### TASK DETAILS
Copy each line below in which the string "from" occurs.
EXERCISE DATA START
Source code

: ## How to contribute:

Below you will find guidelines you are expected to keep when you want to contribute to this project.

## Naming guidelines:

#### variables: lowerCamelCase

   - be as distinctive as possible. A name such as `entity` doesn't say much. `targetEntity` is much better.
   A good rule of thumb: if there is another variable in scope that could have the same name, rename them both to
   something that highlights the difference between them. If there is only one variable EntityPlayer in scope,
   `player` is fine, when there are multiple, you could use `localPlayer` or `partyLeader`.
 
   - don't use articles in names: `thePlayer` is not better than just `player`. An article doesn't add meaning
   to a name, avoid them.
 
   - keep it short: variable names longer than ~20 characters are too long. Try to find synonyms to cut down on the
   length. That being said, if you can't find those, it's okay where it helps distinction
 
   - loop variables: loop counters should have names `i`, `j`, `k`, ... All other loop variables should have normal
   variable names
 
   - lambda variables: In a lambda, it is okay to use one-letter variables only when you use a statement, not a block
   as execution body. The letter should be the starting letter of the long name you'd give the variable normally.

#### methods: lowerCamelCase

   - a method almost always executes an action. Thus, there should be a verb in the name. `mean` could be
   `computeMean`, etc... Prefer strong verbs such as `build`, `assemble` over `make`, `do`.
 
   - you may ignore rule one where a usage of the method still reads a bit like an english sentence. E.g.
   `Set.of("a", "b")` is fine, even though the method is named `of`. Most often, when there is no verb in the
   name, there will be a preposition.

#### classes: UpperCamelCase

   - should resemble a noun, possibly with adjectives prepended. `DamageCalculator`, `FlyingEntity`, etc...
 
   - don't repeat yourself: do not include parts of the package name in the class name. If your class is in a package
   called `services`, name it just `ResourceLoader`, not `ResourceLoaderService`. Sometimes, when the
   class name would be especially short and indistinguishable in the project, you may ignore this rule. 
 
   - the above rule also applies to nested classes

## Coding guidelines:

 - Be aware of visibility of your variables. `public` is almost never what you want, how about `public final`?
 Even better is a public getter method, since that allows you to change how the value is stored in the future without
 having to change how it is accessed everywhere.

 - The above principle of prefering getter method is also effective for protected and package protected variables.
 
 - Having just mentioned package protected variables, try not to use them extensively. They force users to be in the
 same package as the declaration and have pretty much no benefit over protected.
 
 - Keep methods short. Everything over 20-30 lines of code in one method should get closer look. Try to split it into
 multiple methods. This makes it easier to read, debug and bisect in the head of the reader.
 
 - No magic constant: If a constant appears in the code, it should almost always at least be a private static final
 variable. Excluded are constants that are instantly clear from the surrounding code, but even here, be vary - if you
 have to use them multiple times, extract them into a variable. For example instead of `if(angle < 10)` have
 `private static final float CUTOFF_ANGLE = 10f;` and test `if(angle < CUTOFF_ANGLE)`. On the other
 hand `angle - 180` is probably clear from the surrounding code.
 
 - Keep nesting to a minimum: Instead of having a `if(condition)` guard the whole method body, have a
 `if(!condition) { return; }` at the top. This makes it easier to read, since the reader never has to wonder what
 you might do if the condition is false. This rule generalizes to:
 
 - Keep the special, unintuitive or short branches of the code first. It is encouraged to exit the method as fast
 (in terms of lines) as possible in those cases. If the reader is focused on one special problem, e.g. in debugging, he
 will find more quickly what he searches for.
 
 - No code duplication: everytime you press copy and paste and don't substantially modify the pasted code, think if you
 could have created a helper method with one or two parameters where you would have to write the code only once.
EXERCISE DATA END
### YOUR SOLUTION
 variable. Excluded are constants that are instantly clear from the surrounding code, but even here, be vary - if you
 hand `angle - 180` is probably clear from the surrounding code.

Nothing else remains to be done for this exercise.